Le gouvernement du Tchad met sur la place publique ses désaccords avec Yaoundé concernant le rachat de parts la société Cotco, gestionnaire de l’oléoduc qui rejoint le port de Kribi, à une compagnie avec laquelle il est en conflit. Explications.
Le Tchad a rappelé « pour consultations » son ambassadeur au Cameroun. Un climat de tensions est entretenu depuis quelques semaines, sous fonds de désaccord pétrolier. N’Djaména s’oppose à la vente de 10% des parts de la société Cotco qui gère un oléoduc reliant les deux pays, à la Société nationale des hydrocarbures du Cameroun. Ce, alors que dans le même temps, la filiale d’Esso au Tchad fait l’objet d’une nationalisation mouvementée.
Le Tchad a déposé devant la Cemac une demande en conformité pour le rachat des parts détenues dans le secteur pétrolier tchadien par la major malaisienne Petronas (35% du capital).

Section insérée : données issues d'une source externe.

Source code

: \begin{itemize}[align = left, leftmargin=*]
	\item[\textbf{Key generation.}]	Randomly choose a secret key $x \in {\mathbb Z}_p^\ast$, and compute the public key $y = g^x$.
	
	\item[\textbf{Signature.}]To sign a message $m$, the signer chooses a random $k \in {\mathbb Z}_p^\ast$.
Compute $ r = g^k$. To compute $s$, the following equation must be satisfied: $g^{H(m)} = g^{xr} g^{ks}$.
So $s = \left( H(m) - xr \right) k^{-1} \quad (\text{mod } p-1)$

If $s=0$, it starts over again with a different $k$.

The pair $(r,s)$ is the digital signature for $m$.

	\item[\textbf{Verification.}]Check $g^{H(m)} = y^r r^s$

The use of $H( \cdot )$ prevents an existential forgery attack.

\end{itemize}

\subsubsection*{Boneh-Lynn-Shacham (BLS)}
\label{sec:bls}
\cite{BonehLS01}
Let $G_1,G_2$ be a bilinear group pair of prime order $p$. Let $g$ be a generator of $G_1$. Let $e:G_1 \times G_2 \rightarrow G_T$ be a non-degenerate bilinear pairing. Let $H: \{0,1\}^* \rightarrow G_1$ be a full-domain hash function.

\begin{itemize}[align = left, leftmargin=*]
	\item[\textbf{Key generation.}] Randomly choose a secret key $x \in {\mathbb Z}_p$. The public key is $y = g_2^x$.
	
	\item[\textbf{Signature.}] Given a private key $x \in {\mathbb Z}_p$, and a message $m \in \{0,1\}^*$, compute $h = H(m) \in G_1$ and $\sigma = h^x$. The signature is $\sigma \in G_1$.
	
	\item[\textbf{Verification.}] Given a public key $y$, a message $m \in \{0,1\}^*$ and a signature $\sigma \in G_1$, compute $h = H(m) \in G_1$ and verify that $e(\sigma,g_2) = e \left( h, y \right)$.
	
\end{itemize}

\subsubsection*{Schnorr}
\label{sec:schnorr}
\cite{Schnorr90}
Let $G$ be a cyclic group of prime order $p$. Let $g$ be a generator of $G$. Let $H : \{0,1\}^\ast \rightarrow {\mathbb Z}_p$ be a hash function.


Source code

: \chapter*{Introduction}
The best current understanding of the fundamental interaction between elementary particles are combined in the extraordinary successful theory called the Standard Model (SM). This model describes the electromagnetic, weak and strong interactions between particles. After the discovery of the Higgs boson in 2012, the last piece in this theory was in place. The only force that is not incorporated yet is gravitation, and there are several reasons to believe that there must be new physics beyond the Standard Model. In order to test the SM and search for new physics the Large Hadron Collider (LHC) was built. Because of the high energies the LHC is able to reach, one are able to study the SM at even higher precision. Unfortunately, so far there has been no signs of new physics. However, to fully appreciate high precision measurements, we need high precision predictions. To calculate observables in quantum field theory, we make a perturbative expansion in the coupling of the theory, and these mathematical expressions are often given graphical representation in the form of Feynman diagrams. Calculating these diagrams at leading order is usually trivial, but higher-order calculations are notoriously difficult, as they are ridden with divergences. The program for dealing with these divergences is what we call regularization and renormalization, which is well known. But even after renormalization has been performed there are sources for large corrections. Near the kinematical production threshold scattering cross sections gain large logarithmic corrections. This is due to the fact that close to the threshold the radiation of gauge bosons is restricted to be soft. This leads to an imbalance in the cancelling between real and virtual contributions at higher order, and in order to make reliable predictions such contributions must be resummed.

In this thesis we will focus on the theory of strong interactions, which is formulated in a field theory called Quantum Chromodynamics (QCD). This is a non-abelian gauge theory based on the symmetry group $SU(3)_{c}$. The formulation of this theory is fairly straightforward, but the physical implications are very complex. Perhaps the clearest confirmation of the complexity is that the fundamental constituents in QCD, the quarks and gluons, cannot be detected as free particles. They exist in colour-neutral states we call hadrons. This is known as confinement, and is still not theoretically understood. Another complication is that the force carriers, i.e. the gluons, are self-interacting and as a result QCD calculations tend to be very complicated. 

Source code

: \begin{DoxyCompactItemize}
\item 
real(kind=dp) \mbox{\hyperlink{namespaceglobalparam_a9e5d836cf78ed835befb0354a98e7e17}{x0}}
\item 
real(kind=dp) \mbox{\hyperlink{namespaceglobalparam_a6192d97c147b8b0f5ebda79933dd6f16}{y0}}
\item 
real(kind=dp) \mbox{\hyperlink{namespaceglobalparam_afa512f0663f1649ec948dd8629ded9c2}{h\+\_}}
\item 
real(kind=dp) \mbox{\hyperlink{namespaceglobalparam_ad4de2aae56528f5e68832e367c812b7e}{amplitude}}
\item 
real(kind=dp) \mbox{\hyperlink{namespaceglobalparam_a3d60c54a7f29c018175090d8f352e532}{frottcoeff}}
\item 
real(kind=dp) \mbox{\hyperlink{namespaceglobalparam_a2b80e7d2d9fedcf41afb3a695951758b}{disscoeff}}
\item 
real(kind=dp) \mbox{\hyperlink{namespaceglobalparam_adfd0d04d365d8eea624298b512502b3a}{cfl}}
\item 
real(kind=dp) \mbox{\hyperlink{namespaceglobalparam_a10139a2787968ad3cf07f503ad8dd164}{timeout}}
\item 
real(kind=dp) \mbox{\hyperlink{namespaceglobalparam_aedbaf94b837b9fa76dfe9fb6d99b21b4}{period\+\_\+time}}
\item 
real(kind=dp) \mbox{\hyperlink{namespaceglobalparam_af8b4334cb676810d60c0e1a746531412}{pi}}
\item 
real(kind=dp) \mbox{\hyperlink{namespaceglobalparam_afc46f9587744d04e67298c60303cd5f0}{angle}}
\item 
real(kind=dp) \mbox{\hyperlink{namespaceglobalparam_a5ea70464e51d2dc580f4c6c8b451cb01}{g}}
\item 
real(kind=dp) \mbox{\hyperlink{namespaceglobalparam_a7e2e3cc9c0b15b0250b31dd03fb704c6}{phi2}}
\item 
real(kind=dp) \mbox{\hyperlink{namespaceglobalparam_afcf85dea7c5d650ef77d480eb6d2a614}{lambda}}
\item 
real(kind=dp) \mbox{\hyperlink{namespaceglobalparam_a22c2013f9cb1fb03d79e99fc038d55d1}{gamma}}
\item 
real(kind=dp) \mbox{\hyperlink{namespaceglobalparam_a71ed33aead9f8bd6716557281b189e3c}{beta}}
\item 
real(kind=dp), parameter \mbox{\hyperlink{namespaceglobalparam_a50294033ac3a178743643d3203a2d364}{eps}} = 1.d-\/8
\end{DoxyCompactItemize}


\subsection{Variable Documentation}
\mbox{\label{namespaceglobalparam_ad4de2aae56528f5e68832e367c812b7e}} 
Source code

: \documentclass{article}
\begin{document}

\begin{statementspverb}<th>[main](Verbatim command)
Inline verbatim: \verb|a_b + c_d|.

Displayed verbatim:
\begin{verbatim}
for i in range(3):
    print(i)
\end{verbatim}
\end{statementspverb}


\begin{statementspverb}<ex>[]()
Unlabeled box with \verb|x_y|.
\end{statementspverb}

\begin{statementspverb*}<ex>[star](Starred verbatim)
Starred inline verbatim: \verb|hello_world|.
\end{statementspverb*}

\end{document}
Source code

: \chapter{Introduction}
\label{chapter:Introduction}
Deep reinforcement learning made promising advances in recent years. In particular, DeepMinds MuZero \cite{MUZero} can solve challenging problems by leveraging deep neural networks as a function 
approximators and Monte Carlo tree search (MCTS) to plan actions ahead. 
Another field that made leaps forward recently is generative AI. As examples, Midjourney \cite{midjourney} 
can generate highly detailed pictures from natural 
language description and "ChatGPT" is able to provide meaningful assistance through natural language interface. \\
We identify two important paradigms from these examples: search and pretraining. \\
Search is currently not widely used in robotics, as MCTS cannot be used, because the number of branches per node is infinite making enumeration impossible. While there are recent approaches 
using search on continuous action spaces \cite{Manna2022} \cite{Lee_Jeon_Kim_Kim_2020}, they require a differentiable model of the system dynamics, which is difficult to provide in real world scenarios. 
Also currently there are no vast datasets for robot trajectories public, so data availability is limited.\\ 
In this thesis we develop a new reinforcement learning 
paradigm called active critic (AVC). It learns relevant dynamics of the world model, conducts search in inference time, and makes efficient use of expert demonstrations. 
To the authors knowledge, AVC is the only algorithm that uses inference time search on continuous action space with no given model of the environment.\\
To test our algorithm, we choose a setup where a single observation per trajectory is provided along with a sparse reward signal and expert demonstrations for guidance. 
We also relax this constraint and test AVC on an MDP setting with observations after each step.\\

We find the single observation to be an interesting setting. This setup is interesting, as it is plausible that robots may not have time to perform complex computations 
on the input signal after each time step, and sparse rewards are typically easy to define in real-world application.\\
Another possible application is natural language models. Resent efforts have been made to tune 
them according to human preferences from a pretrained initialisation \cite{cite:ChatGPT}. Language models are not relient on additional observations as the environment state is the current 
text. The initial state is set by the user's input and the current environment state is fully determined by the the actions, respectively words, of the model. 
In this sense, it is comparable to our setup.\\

La compagnie britannique Savannah Energy a acquis, en décembre 2022, pour 381 millions d’euros, la société Esso Tchad, filiale du géant Exxon Mobil. Depuis, le gouvernement du Tchad s’oppose à cette transaction et a décidé de nationaliser Esso Tchad, jugeant que Savannah « ne dispose pas des capacités ni des garanties exigées par le Tchad ». Le gouvernement tchadien avait déjà averti, après le Conseil des ministres du 27 mars, de ses réserves et objections à cette cession, « car le pétrole est un domaine stratégique pour le Tchad, représentant plus de 80% de ses recettes d’exportation ».
S’estimant lésée, Savannah Energy a saisi un tribunal arbitral pour obtenir une indemnisation.
Or, Esso Tchad détient une participation de 41% au capital de Cotco (Cameroon Oil Transportation Company), cette société gérant donc, côté Cameroun, l’oléoduc qui conduit le pétrole tchadien au port de Kribi, par plus de 900 km de pipeline sur le seul territoire camerounais.

Le gouvernement tchadien a donc appris « avec colère », précise la Présidence, que Savannah avait vendu 10% du capital de Cotco à la SNH, pour environ 41 millions d’euros. Selon le Tchad, cette opération sur le capital « entre en contradiction avec les conventions et les statuts de Cotco ». Le Tchad trouve donc inamical que son partenaire trouve un accord avec une compagnie que lui-même rejette.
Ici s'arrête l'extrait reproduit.